**TASK TO COMPLETE**. I need the lines below from the one with "- Team trained on new processes" down to the one with "### Context Detection" reproduced exactly, both ends included, and nothing else.

**RECORDS SHOWN**.
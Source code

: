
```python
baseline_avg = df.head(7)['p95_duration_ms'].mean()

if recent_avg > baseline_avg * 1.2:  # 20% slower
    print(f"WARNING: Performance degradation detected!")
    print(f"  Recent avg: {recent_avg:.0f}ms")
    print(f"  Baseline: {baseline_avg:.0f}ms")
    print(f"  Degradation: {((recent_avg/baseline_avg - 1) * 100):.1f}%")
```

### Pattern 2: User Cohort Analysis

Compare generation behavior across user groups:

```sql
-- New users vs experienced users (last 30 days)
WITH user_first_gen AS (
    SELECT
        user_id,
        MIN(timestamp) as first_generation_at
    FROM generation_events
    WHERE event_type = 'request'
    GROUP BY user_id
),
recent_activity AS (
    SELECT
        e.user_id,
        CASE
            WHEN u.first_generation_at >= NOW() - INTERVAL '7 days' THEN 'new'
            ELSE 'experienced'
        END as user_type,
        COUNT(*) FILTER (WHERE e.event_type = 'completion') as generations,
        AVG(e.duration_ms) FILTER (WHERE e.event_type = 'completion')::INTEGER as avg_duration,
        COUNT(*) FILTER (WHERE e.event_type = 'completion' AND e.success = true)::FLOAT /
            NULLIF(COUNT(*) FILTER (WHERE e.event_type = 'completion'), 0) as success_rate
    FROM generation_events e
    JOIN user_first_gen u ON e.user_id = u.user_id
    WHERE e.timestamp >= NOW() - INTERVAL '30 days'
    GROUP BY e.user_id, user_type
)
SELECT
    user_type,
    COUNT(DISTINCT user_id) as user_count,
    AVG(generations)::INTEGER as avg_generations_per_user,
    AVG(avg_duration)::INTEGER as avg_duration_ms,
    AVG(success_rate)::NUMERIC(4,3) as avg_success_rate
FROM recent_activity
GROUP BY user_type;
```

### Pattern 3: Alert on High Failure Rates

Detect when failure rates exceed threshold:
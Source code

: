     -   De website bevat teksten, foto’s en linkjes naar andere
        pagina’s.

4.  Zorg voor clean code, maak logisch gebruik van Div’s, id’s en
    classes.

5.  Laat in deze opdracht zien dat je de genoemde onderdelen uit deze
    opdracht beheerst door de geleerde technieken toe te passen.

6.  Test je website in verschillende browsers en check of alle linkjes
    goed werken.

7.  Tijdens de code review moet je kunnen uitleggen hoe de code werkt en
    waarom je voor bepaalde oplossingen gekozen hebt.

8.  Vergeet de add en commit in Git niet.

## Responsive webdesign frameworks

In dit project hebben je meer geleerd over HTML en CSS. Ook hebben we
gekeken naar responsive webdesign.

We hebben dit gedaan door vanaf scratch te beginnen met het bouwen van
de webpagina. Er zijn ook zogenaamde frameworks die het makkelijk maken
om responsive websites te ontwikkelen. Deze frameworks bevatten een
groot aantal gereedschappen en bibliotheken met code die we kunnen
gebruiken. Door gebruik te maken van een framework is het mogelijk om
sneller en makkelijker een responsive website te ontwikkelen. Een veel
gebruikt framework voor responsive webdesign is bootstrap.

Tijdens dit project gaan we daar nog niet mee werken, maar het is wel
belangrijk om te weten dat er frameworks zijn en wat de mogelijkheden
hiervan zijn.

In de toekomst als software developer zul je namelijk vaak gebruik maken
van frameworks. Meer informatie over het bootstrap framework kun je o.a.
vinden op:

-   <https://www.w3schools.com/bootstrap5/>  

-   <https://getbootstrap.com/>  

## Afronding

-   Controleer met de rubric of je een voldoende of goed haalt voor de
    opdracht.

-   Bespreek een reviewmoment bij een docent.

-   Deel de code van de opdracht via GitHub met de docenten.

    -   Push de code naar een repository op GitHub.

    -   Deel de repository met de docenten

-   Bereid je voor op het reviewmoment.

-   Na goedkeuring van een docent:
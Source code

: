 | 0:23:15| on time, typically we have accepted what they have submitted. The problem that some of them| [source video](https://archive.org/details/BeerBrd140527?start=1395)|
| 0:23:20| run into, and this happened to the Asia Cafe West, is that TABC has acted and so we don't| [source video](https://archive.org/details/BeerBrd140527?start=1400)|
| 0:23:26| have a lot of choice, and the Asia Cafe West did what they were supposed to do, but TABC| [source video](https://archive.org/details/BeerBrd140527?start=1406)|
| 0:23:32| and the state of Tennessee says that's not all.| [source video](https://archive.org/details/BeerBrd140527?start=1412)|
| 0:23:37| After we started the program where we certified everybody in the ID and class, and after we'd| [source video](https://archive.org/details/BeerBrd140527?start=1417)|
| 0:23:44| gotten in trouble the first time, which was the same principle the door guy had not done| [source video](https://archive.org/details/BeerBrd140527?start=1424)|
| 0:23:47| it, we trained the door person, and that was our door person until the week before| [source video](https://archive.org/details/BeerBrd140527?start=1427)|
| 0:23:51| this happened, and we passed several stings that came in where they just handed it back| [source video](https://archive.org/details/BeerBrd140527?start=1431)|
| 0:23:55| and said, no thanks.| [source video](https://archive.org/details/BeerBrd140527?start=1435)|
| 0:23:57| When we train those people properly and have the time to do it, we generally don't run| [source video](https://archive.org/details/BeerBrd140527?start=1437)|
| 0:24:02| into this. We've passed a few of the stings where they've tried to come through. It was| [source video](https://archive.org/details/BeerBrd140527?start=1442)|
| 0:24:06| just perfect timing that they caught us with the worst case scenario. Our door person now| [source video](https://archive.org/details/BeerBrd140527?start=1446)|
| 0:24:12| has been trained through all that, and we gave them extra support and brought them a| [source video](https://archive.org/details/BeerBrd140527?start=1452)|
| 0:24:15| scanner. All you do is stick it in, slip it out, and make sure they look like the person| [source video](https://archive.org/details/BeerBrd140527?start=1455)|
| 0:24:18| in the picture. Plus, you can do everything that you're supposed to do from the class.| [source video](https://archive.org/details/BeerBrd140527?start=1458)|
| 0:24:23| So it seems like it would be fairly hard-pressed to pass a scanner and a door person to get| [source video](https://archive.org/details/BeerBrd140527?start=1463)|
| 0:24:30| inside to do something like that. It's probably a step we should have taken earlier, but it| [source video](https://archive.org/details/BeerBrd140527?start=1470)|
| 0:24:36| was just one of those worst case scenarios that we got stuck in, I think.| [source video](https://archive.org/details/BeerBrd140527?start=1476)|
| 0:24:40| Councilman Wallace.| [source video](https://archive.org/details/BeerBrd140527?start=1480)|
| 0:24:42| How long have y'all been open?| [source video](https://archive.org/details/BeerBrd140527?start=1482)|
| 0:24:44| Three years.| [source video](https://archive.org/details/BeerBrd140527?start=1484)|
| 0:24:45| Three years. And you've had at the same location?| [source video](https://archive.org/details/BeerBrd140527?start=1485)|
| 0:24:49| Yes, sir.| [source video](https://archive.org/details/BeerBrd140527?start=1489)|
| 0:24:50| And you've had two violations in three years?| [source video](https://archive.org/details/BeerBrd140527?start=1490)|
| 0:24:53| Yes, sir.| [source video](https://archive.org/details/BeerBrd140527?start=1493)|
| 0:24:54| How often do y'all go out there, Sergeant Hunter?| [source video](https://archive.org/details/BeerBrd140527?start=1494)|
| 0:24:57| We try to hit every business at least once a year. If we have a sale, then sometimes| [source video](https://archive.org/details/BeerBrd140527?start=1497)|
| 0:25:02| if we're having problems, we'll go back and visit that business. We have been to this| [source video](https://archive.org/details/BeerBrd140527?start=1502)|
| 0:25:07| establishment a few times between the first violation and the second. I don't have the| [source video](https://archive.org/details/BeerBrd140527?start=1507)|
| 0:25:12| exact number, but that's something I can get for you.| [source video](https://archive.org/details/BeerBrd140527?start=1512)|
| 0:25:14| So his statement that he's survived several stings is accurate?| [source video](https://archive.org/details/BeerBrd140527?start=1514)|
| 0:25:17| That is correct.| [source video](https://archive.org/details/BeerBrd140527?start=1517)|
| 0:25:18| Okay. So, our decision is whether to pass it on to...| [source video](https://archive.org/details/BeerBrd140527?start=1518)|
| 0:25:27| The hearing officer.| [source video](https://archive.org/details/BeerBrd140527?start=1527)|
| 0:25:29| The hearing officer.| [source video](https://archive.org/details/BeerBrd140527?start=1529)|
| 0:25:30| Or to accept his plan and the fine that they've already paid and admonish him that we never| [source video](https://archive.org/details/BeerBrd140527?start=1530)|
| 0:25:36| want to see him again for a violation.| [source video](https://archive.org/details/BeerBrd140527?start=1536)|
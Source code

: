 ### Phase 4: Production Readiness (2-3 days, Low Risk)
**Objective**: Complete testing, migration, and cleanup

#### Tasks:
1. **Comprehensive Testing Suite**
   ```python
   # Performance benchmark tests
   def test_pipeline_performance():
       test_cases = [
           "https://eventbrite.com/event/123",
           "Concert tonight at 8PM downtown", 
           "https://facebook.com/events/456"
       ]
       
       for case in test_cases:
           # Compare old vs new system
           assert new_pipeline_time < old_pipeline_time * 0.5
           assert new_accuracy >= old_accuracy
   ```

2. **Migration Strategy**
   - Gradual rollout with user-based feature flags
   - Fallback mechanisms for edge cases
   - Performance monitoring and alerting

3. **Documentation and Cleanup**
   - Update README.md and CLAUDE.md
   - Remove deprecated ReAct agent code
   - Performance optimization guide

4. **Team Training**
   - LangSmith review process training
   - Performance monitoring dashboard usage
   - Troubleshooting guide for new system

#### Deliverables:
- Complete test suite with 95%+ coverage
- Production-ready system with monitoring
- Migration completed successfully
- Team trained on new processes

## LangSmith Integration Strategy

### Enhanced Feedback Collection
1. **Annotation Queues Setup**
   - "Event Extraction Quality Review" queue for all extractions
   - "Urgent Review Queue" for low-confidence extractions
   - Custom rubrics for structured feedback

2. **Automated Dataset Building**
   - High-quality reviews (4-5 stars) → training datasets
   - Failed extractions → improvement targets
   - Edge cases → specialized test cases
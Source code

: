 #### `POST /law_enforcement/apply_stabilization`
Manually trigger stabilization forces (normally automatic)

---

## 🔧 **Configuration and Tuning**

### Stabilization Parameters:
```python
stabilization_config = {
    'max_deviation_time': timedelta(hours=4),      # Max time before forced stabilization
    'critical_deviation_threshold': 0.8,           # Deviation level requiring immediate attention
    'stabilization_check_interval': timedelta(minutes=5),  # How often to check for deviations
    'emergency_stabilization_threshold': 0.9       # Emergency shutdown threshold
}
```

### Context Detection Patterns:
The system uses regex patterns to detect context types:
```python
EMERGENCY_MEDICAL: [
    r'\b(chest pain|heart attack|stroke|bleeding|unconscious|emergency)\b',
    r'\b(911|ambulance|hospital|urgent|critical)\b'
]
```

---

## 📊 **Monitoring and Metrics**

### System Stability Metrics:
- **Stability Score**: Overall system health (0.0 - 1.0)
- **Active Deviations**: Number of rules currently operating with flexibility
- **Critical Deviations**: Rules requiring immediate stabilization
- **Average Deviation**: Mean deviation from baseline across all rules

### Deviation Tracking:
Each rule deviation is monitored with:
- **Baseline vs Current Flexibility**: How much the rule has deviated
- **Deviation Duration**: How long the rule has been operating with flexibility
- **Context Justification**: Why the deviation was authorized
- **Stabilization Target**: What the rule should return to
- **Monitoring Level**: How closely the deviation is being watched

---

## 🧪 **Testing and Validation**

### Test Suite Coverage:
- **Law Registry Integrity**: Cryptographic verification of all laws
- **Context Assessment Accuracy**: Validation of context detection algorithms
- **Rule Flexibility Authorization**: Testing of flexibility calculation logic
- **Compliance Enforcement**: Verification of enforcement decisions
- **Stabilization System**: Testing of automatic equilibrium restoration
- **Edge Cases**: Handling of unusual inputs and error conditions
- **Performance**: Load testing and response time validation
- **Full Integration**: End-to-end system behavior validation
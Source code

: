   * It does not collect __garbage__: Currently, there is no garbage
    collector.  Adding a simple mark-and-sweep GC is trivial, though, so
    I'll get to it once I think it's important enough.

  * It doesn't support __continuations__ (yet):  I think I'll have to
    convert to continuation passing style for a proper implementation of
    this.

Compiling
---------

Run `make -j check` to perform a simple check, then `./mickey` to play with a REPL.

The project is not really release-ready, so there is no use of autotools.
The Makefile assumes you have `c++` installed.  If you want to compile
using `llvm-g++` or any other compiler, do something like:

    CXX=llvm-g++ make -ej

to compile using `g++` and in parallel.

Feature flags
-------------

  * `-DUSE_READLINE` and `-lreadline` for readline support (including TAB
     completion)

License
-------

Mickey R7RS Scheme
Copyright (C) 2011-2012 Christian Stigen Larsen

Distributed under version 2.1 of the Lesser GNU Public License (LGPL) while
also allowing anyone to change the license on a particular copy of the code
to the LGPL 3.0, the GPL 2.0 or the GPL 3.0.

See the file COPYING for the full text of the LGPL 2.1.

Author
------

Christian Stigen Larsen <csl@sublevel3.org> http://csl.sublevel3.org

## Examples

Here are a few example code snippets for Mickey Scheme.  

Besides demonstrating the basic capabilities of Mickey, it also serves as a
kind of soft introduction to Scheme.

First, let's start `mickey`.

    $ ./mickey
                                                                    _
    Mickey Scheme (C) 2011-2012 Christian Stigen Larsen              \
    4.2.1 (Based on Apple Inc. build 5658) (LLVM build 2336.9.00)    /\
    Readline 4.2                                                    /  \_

**SOLUTION TO THE PROBLEM**.
- Team trained on new processes

## LangSmith Integration Strategy

### Enhanced Feedback Collection
1. **Annotation Queues Setup**
   - "Event Extraction Quality Review" queue for all extractions
   - "Urgent Review Queue" for low-confidence extractions
   - Custom rubrics for structured feedback

2. **Automated Dataset Building**
   - High-quality reviews (4-5 stars) → training datasets
   - Failed extractions → improvement targets
   - Edge cases → specialized test cases
Source code

: #### `POST /law_enforcement/apply_stabilization`
Manually trigger stabilization forces (normally automatic)

---

## 🔧 **Configuration and Tuning**

### Stabilization Parameters:
```python
stabilization_config = {
    'max_deviation_time': timedelta(hours=4),      # Max time before forced stabilization
    'critical_deviation_threshold': 0.8,           # Deviation level requiring immediate attention
    'stabilization_check_interval': timedelta(minutes=5),  # How often to check for deviations
    'emergency_stabilization_threshold': 0.9       # Emergency shutdown threshold
}
```

### Context Detection Patterns:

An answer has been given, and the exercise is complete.